Source texts of formatted documents:
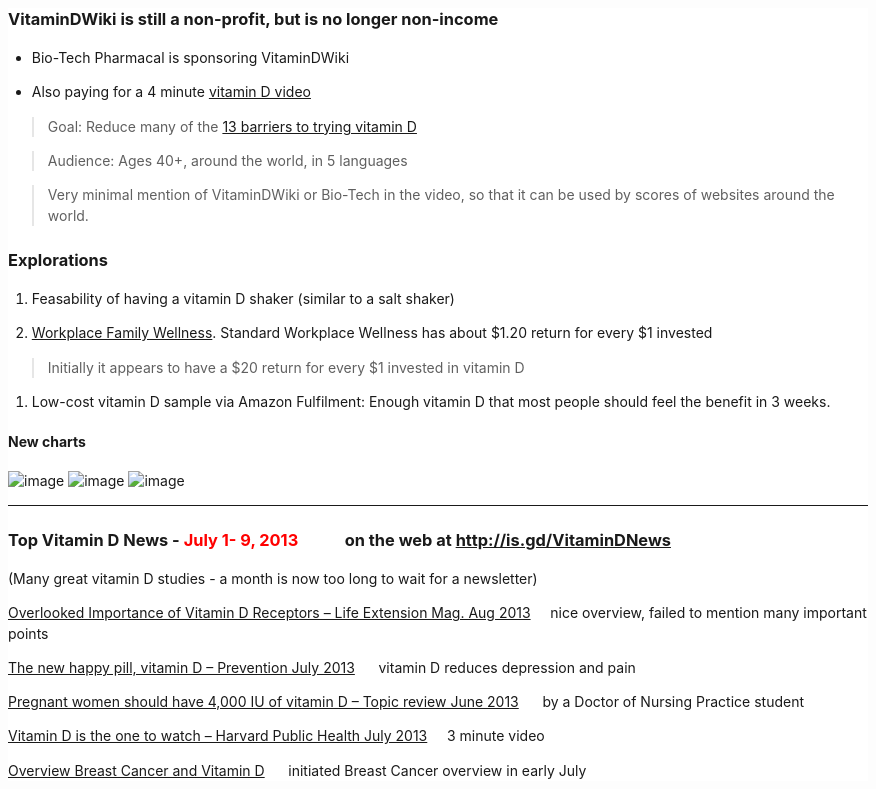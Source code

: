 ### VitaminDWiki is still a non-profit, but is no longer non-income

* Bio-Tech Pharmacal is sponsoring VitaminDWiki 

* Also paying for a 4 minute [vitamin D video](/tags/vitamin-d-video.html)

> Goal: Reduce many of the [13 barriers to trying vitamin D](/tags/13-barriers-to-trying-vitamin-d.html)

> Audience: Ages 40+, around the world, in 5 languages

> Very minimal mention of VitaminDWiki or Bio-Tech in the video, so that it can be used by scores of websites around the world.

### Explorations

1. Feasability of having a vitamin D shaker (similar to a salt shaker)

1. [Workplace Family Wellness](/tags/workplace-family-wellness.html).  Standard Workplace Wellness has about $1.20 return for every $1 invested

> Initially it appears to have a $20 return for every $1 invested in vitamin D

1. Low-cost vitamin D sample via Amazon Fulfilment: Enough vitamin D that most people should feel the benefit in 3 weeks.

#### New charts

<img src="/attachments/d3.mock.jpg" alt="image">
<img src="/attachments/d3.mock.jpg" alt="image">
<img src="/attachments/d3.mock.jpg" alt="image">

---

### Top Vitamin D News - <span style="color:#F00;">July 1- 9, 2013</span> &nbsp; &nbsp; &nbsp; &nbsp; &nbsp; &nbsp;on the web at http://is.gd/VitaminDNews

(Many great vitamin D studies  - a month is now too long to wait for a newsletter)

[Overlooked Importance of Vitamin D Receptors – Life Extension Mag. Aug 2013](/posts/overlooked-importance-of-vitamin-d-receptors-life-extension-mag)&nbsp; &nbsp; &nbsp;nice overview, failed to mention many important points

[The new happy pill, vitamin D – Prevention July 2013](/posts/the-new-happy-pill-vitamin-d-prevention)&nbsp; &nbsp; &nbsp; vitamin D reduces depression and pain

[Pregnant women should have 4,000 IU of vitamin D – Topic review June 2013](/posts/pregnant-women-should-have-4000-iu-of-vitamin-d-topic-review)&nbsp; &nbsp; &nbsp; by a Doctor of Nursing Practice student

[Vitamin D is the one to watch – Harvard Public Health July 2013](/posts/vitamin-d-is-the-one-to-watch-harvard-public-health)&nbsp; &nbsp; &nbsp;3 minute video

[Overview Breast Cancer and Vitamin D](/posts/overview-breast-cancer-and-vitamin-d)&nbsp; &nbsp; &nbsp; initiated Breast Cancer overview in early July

...

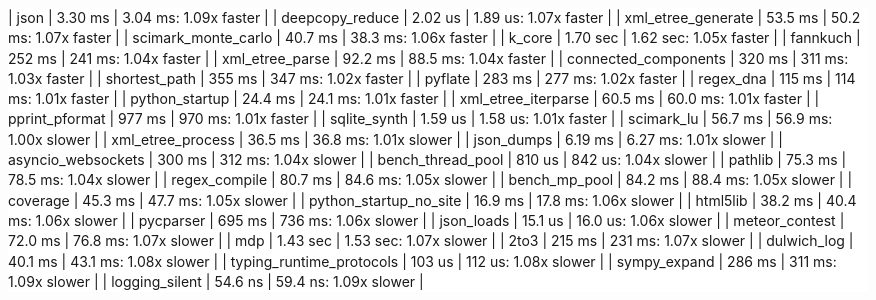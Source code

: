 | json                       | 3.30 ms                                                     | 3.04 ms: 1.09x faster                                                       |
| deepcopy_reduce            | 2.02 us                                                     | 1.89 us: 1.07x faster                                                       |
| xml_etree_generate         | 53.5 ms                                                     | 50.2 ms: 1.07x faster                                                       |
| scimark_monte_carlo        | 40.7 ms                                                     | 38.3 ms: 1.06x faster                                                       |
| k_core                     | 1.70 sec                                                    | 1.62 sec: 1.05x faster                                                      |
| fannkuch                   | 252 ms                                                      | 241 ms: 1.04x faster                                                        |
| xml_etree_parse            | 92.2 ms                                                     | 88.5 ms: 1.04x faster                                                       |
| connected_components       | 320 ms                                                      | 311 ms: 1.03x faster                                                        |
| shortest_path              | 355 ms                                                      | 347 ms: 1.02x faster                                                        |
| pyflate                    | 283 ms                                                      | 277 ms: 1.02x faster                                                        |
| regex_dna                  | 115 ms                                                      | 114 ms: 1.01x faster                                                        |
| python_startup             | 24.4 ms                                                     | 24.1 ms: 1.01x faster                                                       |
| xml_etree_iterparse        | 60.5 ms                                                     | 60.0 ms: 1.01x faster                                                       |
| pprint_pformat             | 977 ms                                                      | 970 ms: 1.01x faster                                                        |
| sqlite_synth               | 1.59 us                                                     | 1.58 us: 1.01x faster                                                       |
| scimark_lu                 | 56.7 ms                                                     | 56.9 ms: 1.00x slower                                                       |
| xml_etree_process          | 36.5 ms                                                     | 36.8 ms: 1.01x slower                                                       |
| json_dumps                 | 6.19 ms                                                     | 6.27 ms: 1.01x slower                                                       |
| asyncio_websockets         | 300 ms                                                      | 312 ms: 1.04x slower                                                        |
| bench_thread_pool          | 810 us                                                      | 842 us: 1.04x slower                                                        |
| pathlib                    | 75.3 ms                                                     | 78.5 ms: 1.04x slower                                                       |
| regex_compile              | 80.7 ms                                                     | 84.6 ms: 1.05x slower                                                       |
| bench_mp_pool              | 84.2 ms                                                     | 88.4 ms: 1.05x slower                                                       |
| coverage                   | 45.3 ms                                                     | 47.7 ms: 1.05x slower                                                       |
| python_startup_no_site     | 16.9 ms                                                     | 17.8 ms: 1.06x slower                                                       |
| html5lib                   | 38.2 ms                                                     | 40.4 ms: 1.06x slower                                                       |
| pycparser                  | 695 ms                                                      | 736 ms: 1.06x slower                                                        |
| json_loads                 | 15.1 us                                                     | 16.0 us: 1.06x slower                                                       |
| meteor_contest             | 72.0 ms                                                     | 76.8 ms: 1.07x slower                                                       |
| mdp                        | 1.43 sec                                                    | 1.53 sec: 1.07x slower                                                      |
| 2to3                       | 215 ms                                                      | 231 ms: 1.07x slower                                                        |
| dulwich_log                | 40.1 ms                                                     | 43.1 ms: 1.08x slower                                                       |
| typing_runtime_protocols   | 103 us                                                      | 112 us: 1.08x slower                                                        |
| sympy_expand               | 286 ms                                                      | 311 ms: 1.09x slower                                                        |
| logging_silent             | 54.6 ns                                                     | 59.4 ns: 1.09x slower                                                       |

* [YOUR ASSIGNMENT]: Your answer should hold every line of the entries that contains the string "around".

* [EXERCISE RESPONSE]:
> Audience: Ages 40+, around the world, in 5 languages
> Very minimal mention of VitaminDWiki or Bio-Tech in the video, so that it can be used by scores of websites around the world.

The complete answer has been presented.